Existing customers should be measured separately and separated into several categories, including those who will remain profitable with little extra effort; those who will increase profits with little extra effort; those who require effort to retain their current profitability; and those with whom a sustained effort will have a large ROI. By viewing each customer type separately, a company can understand how well its efforts are paying off and how to allocate marketing funds to the various customer categories to optimise current and future profitability.
Lost customers need to be measured as well. The maxim is that retaining and growing an existing customer is more profitable than attracting a new one. But measuring lost customers can reveal whether these customers are actually causing lost profits or if their loss means an increase in profitability.

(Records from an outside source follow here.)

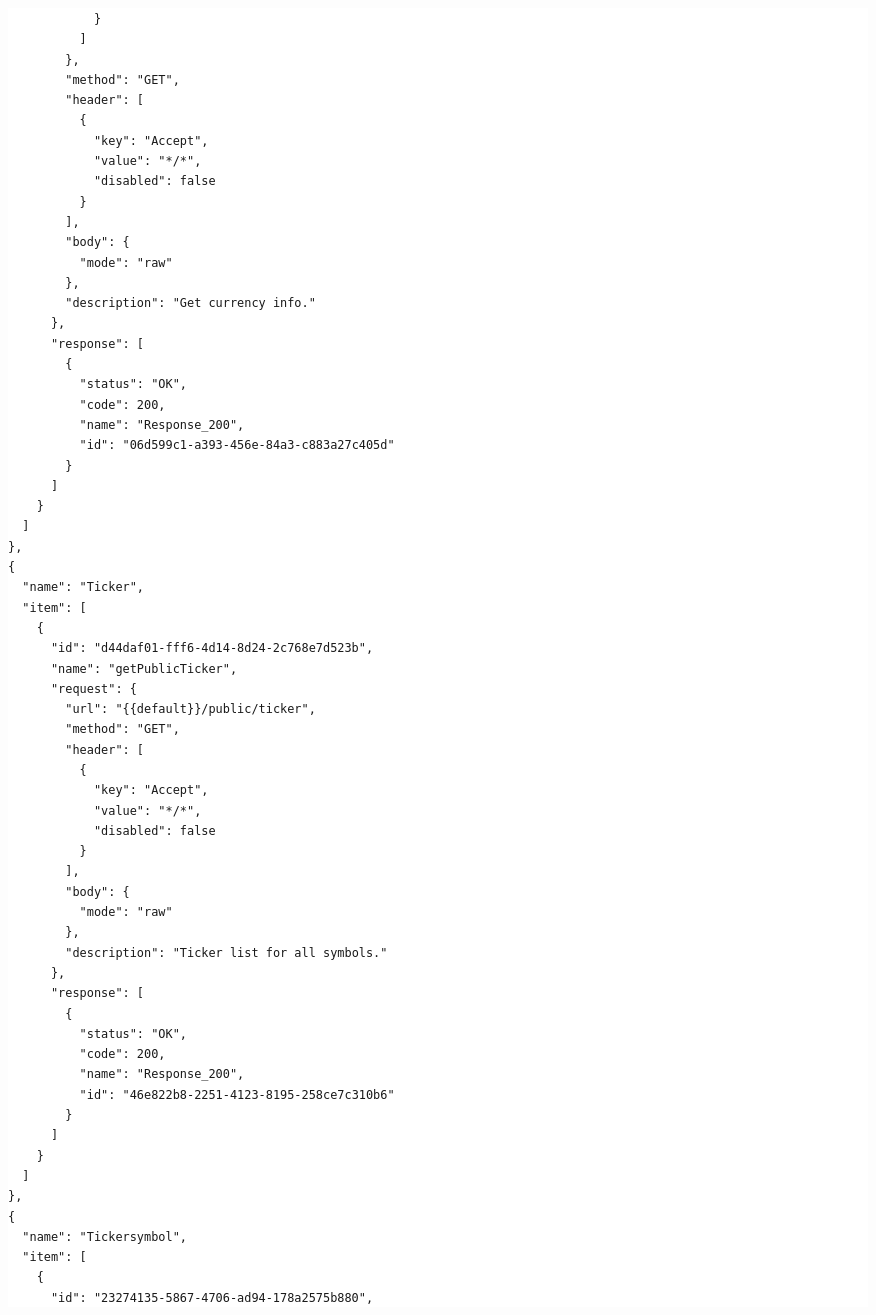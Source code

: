                 }
              ]
            },
            "method": "GET",
            "header": [
              {
                "key": "Accept",
                "value": "*/*",
                "disabled": false
              }
            ],
            "body": {
              "mode": "raw"
            },
            "description": "Get currency info."
          },
          "response": [
            {
              "status": "OK",
              "code": 200,
              "name": "Response_200",
              "id": "06d599c1-a393-456e-84a3-c883a27c405d"
            }
          ]
        }
      ]
    },
    {
      "name": "Ticker",
      "item": [
        {
          "id": "d44daf01-fff6-4d14-8d24-2c768e7d523b",
          "name": "getPublicTicker",
          "request": {
            "url": "{{default}}/public/ticker",
            "method": "GET",
            "header": [
              {
                "key": "Accept",
                "value": "*/*",
                "disabled": false
              }
            ],
            "body": {
              "mode": "raw"
            },
            "description": "Ticker list for all symbols."
          },
          "response": [
            {
              "status": "OK",
              "code": 200,
              "name": "Response_200",
              "id": "46e822b8-2251-4123-8195-258ce7c310b6"
            }
          ]
        }
      ]
    },
    {
      "name": "Tickersymbol",
      "item": [
        {
          "id": "23274135-5867-4706-ad94-178a2575b880",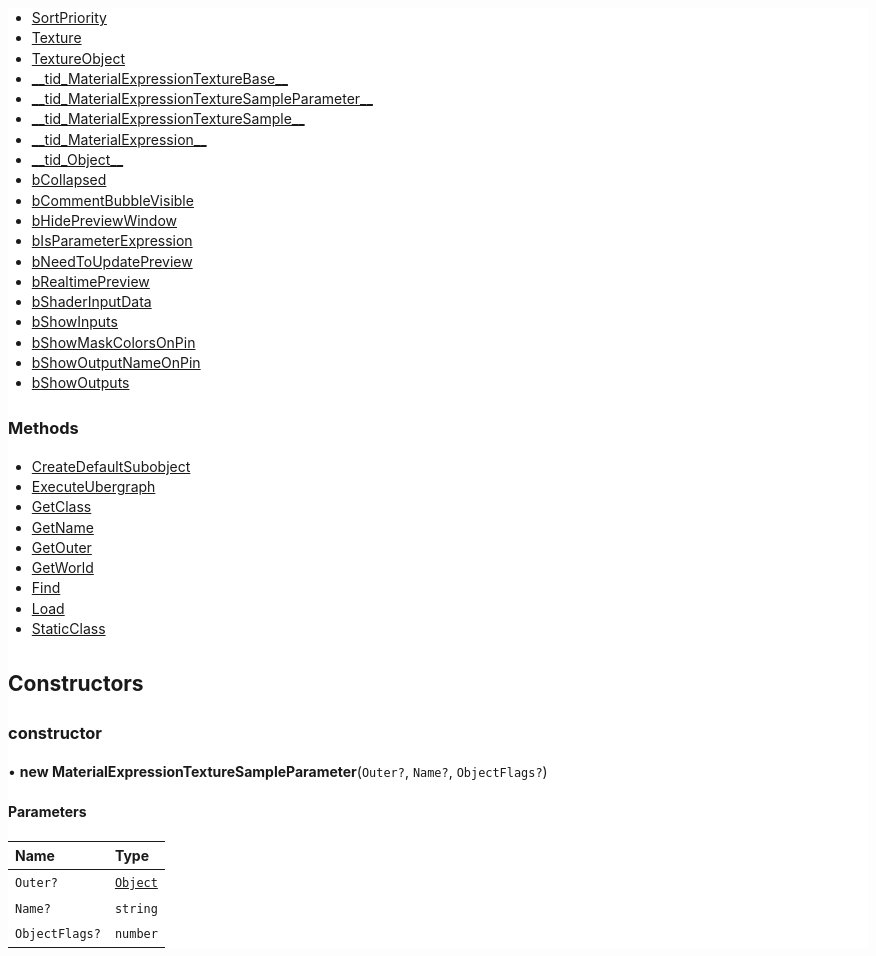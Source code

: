 - [SortPriority](ue_ue.MaterialExpressionTextureSampleParameter.md#sortpriority)
- [Texture](ue_ue.MaterialExpressionTextureSampleParameter.md#texture)
- [TextureObject](ue_ue.MaterialExpressionTextureSampleParameter.md#textureobject)
- [\_\_tid\_MaterialExpressionTextureBase\_\_](ue_ue.MaterialExpressionTextureSampleParameter.md#__tid_materialexpressiontexturebase__)
- [\_\_tid\_MaterialExpressionTextureSampleParameter\_\_](ue_ue.MaterialExpressionTextureSampleParameter.md#__tid_materialexpressiontexturesampleparameter__)
- [\_\_tid\_MaterialExpressionTextureSample\_\_](ue_ue.MaterialExpressionTextureSampleParameter.md#__tid_materialexpressiontexturesample__)
- [\_\_tid\_MaterialExpression\_\_](ue_ue.MaterialExpressionTextureSampleParameter.md#__tid_materialexpression__)
- [\_\_tid\_Object\_\_](ue_ue.MaterialExpressionTextureSampleParameter.md#__tid_object__)
- [bCollapsed](ue_ue.MaterialExpressionTextureSampleParameter.md#bcollapsed)
- [bCommentBubbleVisible](ue_ue.MaterialExpressionTextureSampleParameter.md#bcommentbubblevisible)
- [bHidePreviewWindow](ue_ue.MaterialExpressionTextureSampleParameter.md#bhidepreviewwindow)
- [bIsParameterExpression](ue_ue.MaterialExpressionTextureSampleParameter.md#bisparameterexpression)
- [bNeedToUpdatePreview](ue_ue.MaterialExpressionTextureSampleParameter.md#bneedtoupdatepreview)
- [bRealtimePreview](ue_ue.MaterialExpressionTextureSampleParameter.md#brealtimepreview)
- [bShaderInputData](ue_ue.MaterialExpressionTextureSampleParameter.md#bshaderinputdata)
- [bShowInputs](ue_ue.MaterialExpressionTextureSampleParameter.md#bshowinputs)
- [bShowMaskColorsOnPin](ue_ue.MaterialExpressionTextureSampleParameter.md#bshowmaskcolorsonpin)
- [bShowOutputNameOnPin](ue_ue.MaterialExpressionTextureSampleParameter.md#bshowoutputnameonpin)
- [bShowOutputs](ue_ue.MaterialExpressionTextureSampleParameter.md#bshowoutputs)

### Methods

- [CreateDefaultSubobject](ue_ue.MaterialExpressionTextureSampleParameter.md#createdefaultsubobject)
- [ExecuteUbergraph](ue_ue.MaterialExpressionTextureSampleParameter.md#executeubergraph)
- [GetClass](ue_ue.MaterialExpressionTextureSampleParameter.md#getclass)
- [GetName](ue_ue.MaterialExpressionTextureSampleParameter.md#getname)
- [GetOuter](ue_ue.MaterialExpressionTextureSampleParameter.md#getouter)
- [GetWorld](ue_ue.MaterialExpressionTextureSampleParameter.md#getworld)
- [Find](ue_ue.MaterialExpressionTextureSampleParameter.md#find)
- [Load](ue_ue.MaterialExpressionTextureSampleParameter.md#load)
- [StaticClass](ue_ue.MaterialExpressionTextureSampleParameter.md#staticclass)

## Constructors

### constructor

• **new MaterialExpressionTextureSampleParameter**(`Outer?`, `Name?`, `ObjectFlags?`)

#### Parameters

| Name | Type |
| :------ | :------ |
| `Outer?` | [`Object`](ue_ue.Object.md) |
| `Name?` | `string` |
| `ObjectFlags?` | `number` |
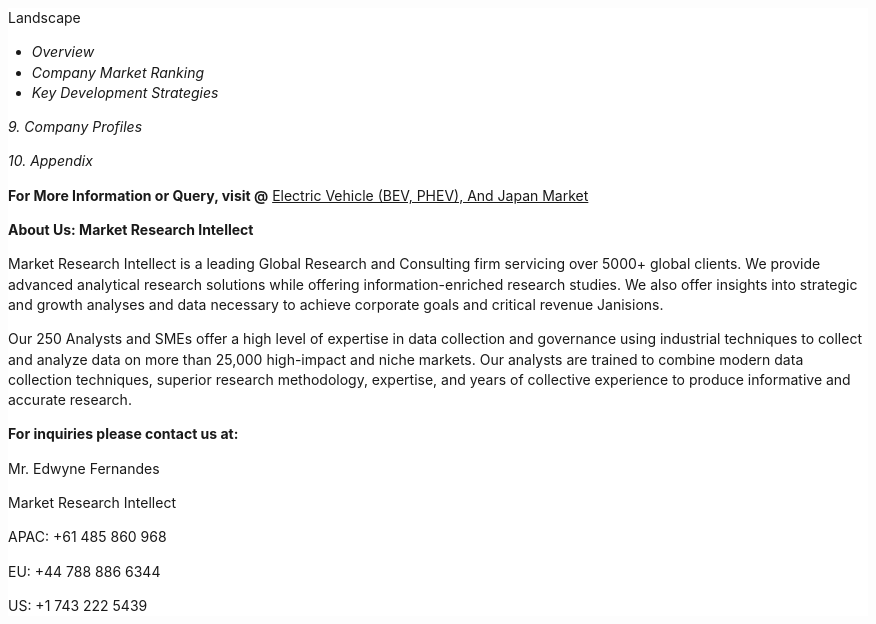 Landscape</span></em></p><ul><li><em><span class="">Overview</span></em></li><li><em><span class="">Company Market Ranking</span></em></li><li><em><span class="">Key Development Strategies</span></em></li></ul><p><em><span class="font-[700]">9. Company Profiles</span></em></p><p><em><span class="font-[700]">10. Appendix</span></em></p><p><span class="font-[700]"><strong>For More Information or Query, visit&nbsp;@</strong>&nbsp;</span><span class="font-[700]"><a href="https://www.marketresearchintellect.com/product/global-electric-vehicle-bev-phev-and-japan-market/?utm_source=Linkedin&utm_medium=815" target="_blank" data-tracking-control-name="article-ssr-frontend-pulse_little-text-block" data-tracking-will-navigate="" data-test-link="">Electric Vehicle (BEV, PHEV), And Japan Market</a></span></p><p><strong><span class="font-[700]">About Us: Market Research Intellect</span></strong></p><p><span class="">Market Research Intellect is a leading Global Research and Consulting firm servicing over 5000+ global clients. We provide advanced analytical research solutions while offering information-enriched research studies.&nbsp;</span>We also offer insights into strategic and growth analyses and data necessary to achieve corporate goals and critical revenue Janisions.</p><p><span class="">Our 250 Analysts and SMEs offer a high level of expertise in data collection and governance using industrial techniques to collect and analyze data on more than 25,000 high-impact and niche markets. Our analysts are trained to combine modern data collection techniques, superior research methodology, expertise, and years of collective experience to produce informative and accurate research.</span></p><p><strong>For inquiries please contact us at:</strong></p><p>Mr. Edwyne Fernandes</p><p>Market Research Intellect</p><p>APAC: +61 485 860 968</p><p>EU: +44 788 886 6344</p><p>US: +1 743 222 5439</p>
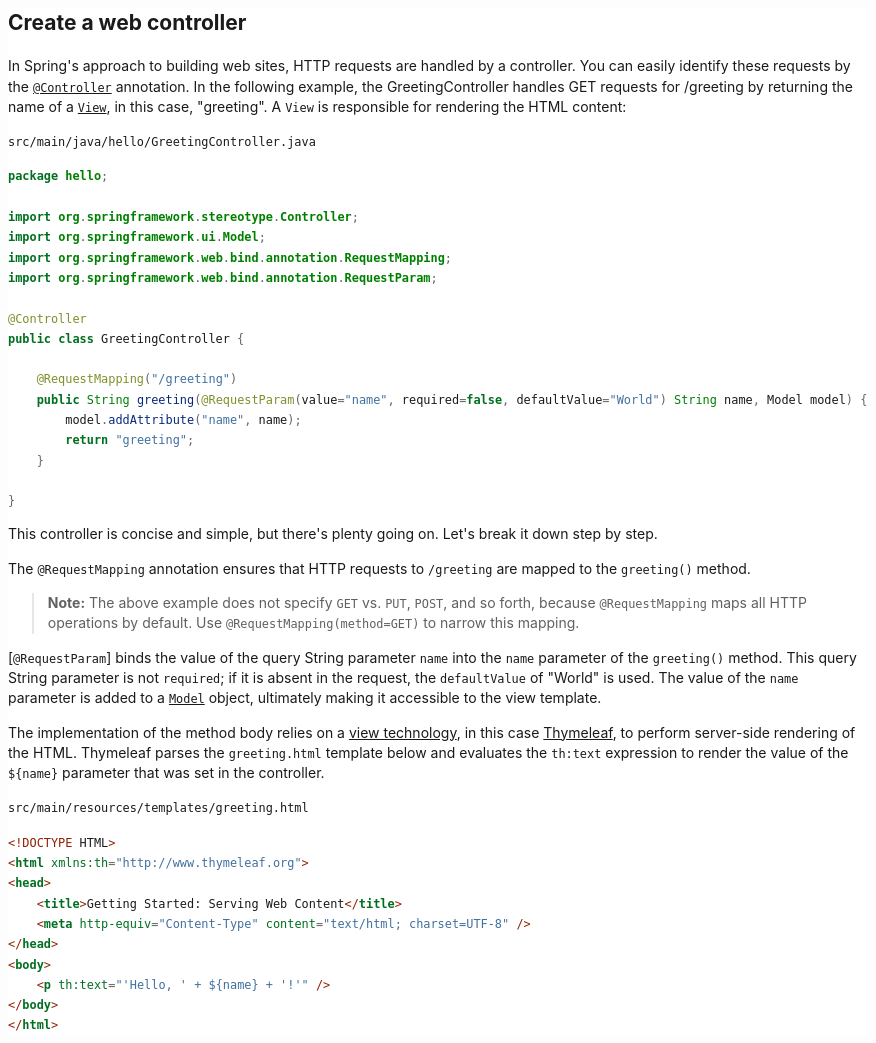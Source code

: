 
<a name="initial"></a>
Create a web controller
-----------------------

In Spring's approach to building web sites, HTTP requests are handled by a controller. You can easily identify these requests by the [`@Controller`] annotation. In the following example, the GreetingController handles GET requests for /greeting by returning the name of a [`View`], in this case, "greeting". A `View` is responsible for rendering the HTML content:

`src/main/java/hello/GreetingController.java`
```java
package hello;

import org.springframework.stereotype.Controller;
import org.springframework.ui.Model;
import org.springframework.web.bind.annotation.RequestMapping;
import org.springframework.web.bind.annotation.RequestParam;

@Controller
public class GreetingController {

    @RequestMapping("/greeting")
    public String greeting(@RequestParam(value="name", required=false, defaultValue="World") String name, Model model) {
        model.addAttribute("name", name);
        return "greeting";
    }

}
```

This controller is concise and simple, but there's plenty going on. Let's break it down step by step.

The `@RequestMapping` annotation ensures that HTTP requests to `/greeting` are mapped to the `greeting()` method.

> **Note:** The above example does not specify `GET` vs. `PUT`, `POST`, and so forth, because `@RequestMapping` maps all HTTP operations by default. Use `@RequestMapping(method=GET)` to narrow this mapping.

[`@RequestParam`] binds the value of the query String parameter `name` into the `name` parameter of the `greeting()` method. This query String parameter is not `required`; if it is absent in the request, the `defaultValue` of "World" is used. The value of the `name` parameter is added to a [`Model`] object, ultimately making it accessible to the view template.

The implementation of the method body relies on a [view technology][u-view-templates], in this case [Thymeleaf](http://www.thymeleaf.org/doc/html/Thymeleaf-Spring3.html), to perform server-side rendering of the HTML. Thymeleaf parses the `greeting.html` template below and evaluates the `th:text` expression to render the value of the `${name}` parameter that was set in the controller.

`src/main/resources/templates/greeting.html`
```html
<!DOCTYPE HTML>
<html xmlns:th="http://www.thymeleaf.org">
<head>
    <title>Getting Started: Serving Web Content</title>
    <meta http-equiv="Content-Type" content="text/html; charset=UTF-8" />
</head>
<body>
    <p th:text="'Hello, ' + ${name} + '!'" />
</body>
</html>
```


[jdk]: http://www.oracle.com/technetwork/java/javase/downloads/index.html
[gradle]: http://www.gradle.org/
[mvn]: http://maven.apache.org/download.cgi
[gs-sts]: /guides/gs/sts
[zip]: https://github.com/spring-guides/gs-serving-web-content/archive/master.zip
[u-git]: /understanding/Git
[gs-sts]: /guides/gs/sts    
[spring-boot-gradle-plugin]: https://github.com/spring-projects/spring-boot/tree/master/spring-boot-tools/spring-boot-gradle-plugin
[u-war]: /understanding/WAR
[u-tomcat]: /understanding/Tomcat
[u-application-context]: /understanding/application-context
[u-view-templates]: /understanding/view-templates
[`View`]: http://docs.spring.io/spring/docs/current/javadoc-api/org/springframework/web/servlet/View.html
[`Model`]: http://docs.spring.io/spring/docs/current/javadoc-api/org/springframework/ui/Model.html
[`@ComponentScan`]: http://docs.spring.io/spring/docs/current/javadoc-api/org/springframework/context/annotation/ComponentScan.html
[`@Component`]: http://docs.spring.io/spring/docs/current/javadoc-api/org/springframework/stereotype/Component.html
[`@Controller`]: http://docs.spring.io/spring/docs/current/javadoc-api/org/springframework/stereotype/Controller.html
[`SpringApplication`]: http://docs.spring.io/spring-boot/docs/0.5.0.M3/api/org/springframework/boot/SpringApplication.html
[`DispatcherServlet`]: http://docs.spring.io/spring/docs/current/javadoc-api/org/springframework/web/servlet/DispatcherServlet.html
[`@EnableAutoConfiguration`]: http://docs.spring.io/spring-boot/docs/0.5.0.M3/api/org/springframework/boot/autoconfigure/EnableAutoConfiguration.html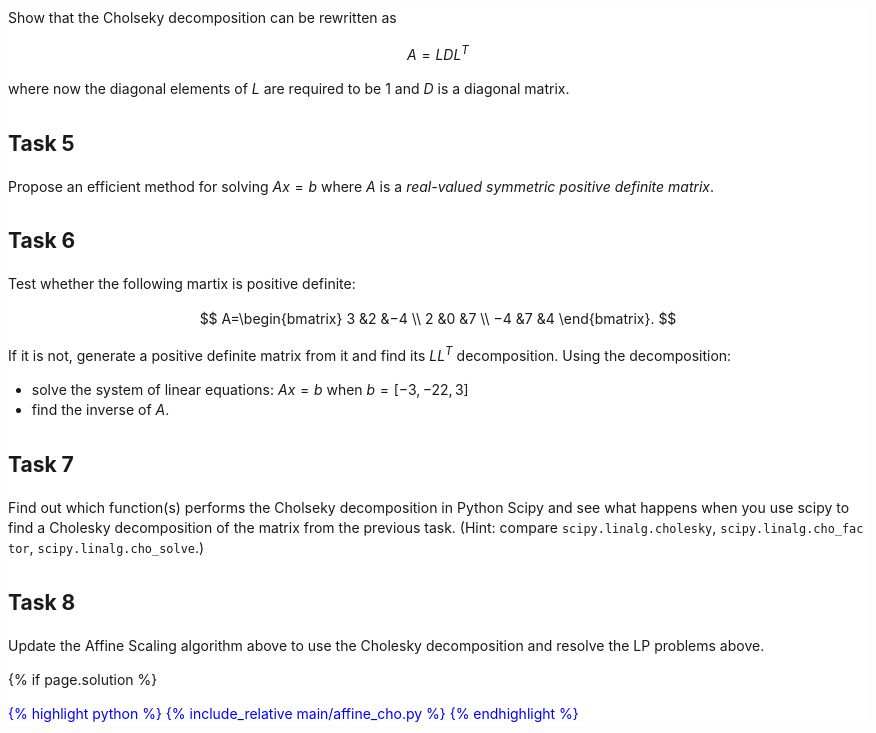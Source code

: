 Show that the Cholseky decomposition can be rewritten as 

$$
    A=LDL^T
$$

where now the diagonal elements of $L$ are required to be 1 and $D$ is a diagonal matrix.



## Task 5

Propose an efficient method for solving $Ax=b$  where $A$ is a *real-valued symmetric positive definite matrix*.

## Task 6


Test whether the following martix is positive definite:

$$
A=\begin{bmatrix}
3 &2 &−4 \\
2 &0 &7 \\
−4 &7 &4 
\end{bmatrix}.
$$

If it is not, generate a positive definite matrix from it and find its $LL^T$ decomposition.
Using the decomposition:

- solve the system of linear equations: $Ax=b$ when $b=[-3, -22, 3]$
- find the inverse of $A$.



## Task 7

Find out which function(s) performs the Cholseky decomposition in Python Scipy and see what happens when you use scipy to find a Cholesky decomposition of the matrix from the previous task. (Hint: compare `scipy.linalg.cholesky`, `scipy.linalg.cho_factor`, `scipy.linalg.cho_solve`.) 


## Task 8

Update the Affine Scaling algorithm above to use the Cholesky decomposition and resolve the LP problems above.



{% if page.solution %}
<font color="blue">


{% highlight python %}
{% include_relative main/affine_cho.py %}
{% endhighlight %}
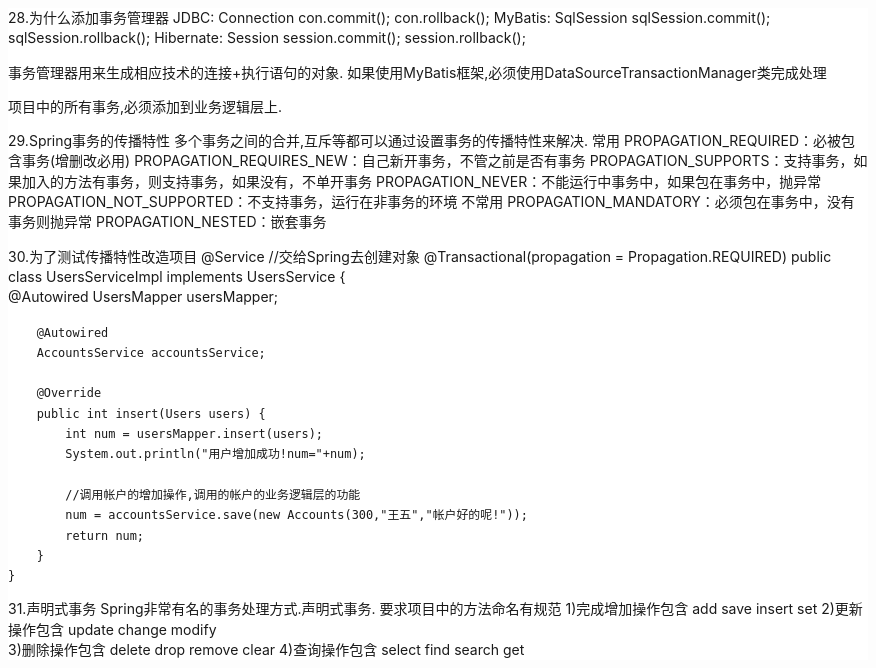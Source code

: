 28.为什么添加事务管理器
  JDBC:  Connection   con.commit();   con.rollback();
  MyBatis:  SqlSession   sqlSession.commit();  sqlSession.rollback();
  Hibernate:  Session    session.commit();   session.rollback();

  事务管理器用来生成相应技术的连接+执行语句的对象.
  如果使用MyBatis框架,必须使用DataSourceTransactionManager类完成处理
     <bean id="transactionManager" class="org.springframework.jdbc.datasource.DataSourceTransactionManager">
        <!--因为事务必须关联数据库处理,所以要配置数据源-->
        <property name="dataSource" ref="dataSource"></property>
     </bean>

  项目中的所有事务,必须添加到业务逻辑层上.

29.Spring事务的传播特性
  多个事务之间的合并,互斥等都可以通过设置事务的传播特性来解决.
  常用
  PROPAGATION_REQUIRED：必被包含事务(增删改必用)
  PROPAGATION_REQUIRES_NEW：自己新开事务，不管之前是否有事务
  PROPAGATION_SUPPORTS：支持事务，如果加入的方法有事务，则支持事务，如果没有，不单开事务
  PROPAGATION_NEVER：不能运行中事务中，如果包在事务中，抛异常
  PROPAGATION_NOT_SUPPORTED：不支持事务，运行在非事务的环境
  不常用
  PROPAGATION_MANDATORY：必须包在事务中，没有事务则抛异常
  PROPAGATION_NESTED：嵌套事务

30.为了测试传播特性改造项目
    @Service  //交给Spring去创建对象
	@Transactional(propagation = Propagation.REQUIRED)
	public class UsersServiceImpl implements UsersService {    
	    @Autowired
	    UsersMapper usersMapper;

```
    @Autowired
    AccountsService accountsService;

    @Override
    public int insert(Users users) {
        int num = usersMapper.insert(users);
        System.out.println("用户增加成功!num="+num);

        //调用帐户的增加操作,调用的帐户的业务逻辑层的功能
        num = accountsService.save(new Accounts(300,"王五","帐户好的呢!"));
        return num;
    }
}
```
31.声明式事务
  Spring非常有名的事务处理方式.声明式事务.
  要求项目中的方法命名有规范
  1)完成增加操作包含    add  save  insert  set
  2)更新操作包含   update   change  modify  
  3)删除操作包含   delete   drop    remove  clear
  4)查询操作包含   select   find    search  get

In addition, this measurement can help identify those high-value customers who are defecting and identify marketing programmes to retain them.
Existing systems can take this top-line, customer-oriented measurement method and analyse ways to improve marketing performance. Marketers can identify the products that help acquire new customers profitably, along with the media that attracted those customers. Analyse marketing and advertising over longer periods of time to determine if specific efforts attract more profitable and durable customers. Reallocate funds to efforts that are working and away from programmes that are not achieving their goals.
An average customer does not exist. Customers do not bring profits to companies at equal rates nor do they respond to marketing programmes in the same way for the same reasons. A well-thought-out analysis and results measurement process that illustrates how customer groups provide differing profits and differ in their likelihood to be loyal should be a prerequisite to implementing a CRM system.